### DIRECTIONS
Set down the whole listing verbatim.
═══ DATASET CONTENT
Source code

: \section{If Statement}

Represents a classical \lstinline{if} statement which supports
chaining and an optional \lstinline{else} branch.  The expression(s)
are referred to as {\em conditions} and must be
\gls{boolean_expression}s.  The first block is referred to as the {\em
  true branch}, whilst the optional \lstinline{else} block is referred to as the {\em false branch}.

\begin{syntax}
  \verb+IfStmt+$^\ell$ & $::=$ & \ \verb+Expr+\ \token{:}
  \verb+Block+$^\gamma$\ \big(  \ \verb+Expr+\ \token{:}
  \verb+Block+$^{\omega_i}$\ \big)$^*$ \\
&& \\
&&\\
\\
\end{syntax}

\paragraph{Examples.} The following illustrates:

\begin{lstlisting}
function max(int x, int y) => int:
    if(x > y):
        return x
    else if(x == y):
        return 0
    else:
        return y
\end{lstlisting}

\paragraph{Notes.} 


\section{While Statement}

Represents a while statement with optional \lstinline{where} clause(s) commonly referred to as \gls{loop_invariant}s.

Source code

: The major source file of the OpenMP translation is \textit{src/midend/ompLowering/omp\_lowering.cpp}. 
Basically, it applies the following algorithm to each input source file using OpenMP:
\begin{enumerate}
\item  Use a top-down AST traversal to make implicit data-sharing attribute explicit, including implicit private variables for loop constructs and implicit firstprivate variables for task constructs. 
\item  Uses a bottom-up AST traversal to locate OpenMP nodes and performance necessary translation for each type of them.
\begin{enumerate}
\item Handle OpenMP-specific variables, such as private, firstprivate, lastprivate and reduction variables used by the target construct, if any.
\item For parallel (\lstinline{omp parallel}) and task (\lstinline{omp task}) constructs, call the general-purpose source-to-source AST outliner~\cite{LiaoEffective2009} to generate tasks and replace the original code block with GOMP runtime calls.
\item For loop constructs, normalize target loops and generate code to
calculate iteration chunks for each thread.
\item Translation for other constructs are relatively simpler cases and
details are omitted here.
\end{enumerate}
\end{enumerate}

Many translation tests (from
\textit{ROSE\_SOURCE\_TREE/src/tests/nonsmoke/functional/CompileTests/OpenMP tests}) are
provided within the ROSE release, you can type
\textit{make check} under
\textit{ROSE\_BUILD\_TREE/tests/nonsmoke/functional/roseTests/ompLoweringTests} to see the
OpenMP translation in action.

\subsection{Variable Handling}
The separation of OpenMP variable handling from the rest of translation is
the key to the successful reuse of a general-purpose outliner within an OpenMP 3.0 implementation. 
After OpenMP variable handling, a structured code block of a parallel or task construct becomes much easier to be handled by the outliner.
══════
### TASK ANSWER
Source code

: \section{If Statement}

Represents a classical \lstinline{if} statement which supports
chaining and an optional \lstinline{else} branch.  The expression(s)
are referred to as {\em conditions} and must be
\gls{boolean_expression}s.  The first block is referred to as the {\em
  true branch}, whilst the optional \lstinline{else} block is referred to as the {\em false branch}.

\begin{syntax}
  \verb+IfStmt+$^\ell$ & $::=$ & \ \verb+Expr+\ \token{:}
  \verb+Block+$^\gamma$\ \big(  \ \verb+Expr+\ \token{:}
  \verb+Block+$^{\omega_i}$\ \big)$^*$ \\
&& \\
&&\\
\\
\end{syntax}

\paragraph{Examples.} The following illustrates:

\begin{lstlisting}
function max(int x, int y) => int:
    if(x > y):
        return x
    else if(x == y):
        return 0
    else:
        return y
\end{lstlisting}

\paragraph{Notes.} 


\section{While Statement}

Represents a while statement with optional \lstinline{where} clause(s) commonly referred to as \gls{loop_invariant}s.

Source code

: The major source file of the OpenMP translation is \textit{src/midend/ompLowering/omp\_lowering.cpp}. 
Basically, it applies the following algorithm to each input source file using OpenMP:
\begin{enumerate}
\item  Use a top-down AST traversal to make implicit data-sharing attribute explicit, including implicit private variables for loop constructs and implicit firstprivate variables for task constructs. 
\item  Uses a bottom-up AST traversal to locate OpenMP nodes and performance necessary translation for each type of them.
\begin{enumerate}
\item Handle OpenMP-specific variables, such as private, firstprivate, lastprivate and reduction variables used by the target construct, if any.
\item For parallel (\lstinline{omp parallel}) and task (\lstinline{omp task}) constructs, call the general-purpose source-to-source AST outliner~\cite{LiaoEffective2009} to generate tasks and replace the original code block with GOMP runtime calls.
\item For loop constructs, normalize target loops and generate code to
calculate iteration chunks for each thread.
\item Translation for other constructs are relatively simpler cases and
details are omitted here.
\end{enumerate}
\end{enumerate}

Many translation tests (from
\textit{ROSE\_SOURCE\_TREE/src/tests/nonsmoke/functional/CompileTests/OpenMP tests}) are
provided within the ROSE release, you can type
\textit{make check} under
\textit{ROSE\_BUILD\_TREE/tests/nonsmoke/functional/roseTests/ompLoweringTests} to see the
OpenMP translation in action.

\subsection{Variable Handling}
The separation of OpenMP variable handling from the rest of translation is
the key to the successful reuse of a general-purpose outliner within an OpenMP 3.0 implementation. 
After OpenMP variable handling, a structured code block of a parallel or task construct becomes much easier to be handled by the outliner.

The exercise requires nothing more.